_ACTIVITY_:
When a line of the entries contains the word "CornellSummaryBox", report that line.

_INPUT DATA_:
*** Block opens ***
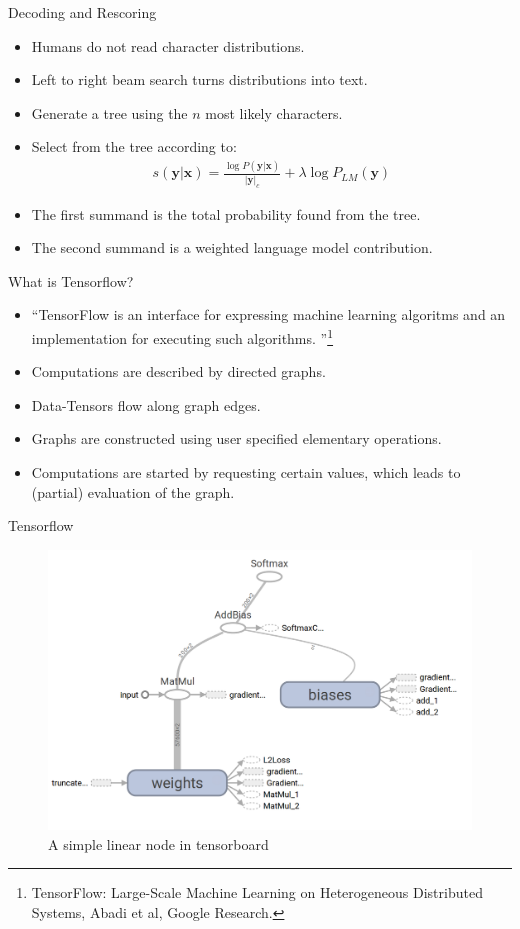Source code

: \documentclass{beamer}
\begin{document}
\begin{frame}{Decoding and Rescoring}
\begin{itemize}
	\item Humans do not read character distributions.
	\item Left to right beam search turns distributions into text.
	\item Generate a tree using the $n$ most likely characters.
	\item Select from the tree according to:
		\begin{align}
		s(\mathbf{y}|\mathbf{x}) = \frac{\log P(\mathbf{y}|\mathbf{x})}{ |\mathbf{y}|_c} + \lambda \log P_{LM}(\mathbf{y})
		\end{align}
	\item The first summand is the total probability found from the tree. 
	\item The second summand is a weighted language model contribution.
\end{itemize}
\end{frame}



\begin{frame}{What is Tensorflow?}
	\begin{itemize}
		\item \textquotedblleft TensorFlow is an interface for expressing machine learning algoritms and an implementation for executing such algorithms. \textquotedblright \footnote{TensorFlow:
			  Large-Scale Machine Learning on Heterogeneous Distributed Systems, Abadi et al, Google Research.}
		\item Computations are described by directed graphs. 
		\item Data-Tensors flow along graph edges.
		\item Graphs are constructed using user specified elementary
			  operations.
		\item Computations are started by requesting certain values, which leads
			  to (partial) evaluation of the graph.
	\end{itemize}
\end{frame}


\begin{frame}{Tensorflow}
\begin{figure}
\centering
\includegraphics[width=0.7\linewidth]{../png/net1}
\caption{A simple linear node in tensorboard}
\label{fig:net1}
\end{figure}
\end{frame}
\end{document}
*** Block closes ***
*** Block opens ***
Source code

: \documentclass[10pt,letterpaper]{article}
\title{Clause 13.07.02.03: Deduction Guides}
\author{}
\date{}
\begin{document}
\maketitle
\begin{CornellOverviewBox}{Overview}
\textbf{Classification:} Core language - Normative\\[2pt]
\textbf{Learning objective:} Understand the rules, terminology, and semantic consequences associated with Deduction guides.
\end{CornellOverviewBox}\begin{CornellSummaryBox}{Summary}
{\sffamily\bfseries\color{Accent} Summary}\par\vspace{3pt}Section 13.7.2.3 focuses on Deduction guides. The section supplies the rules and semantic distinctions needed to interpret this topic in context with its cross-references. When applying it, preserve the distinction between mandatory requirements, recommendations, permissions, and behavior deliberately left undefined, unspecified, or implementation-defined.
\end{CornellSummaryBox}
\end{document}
*** Block closes ***
_ANSWER TO THIS EXERCISE_:
\end{CornellOverviewBox}\begin{CornellSummaryBox}{Summary}
\end{CornellSummaryBox}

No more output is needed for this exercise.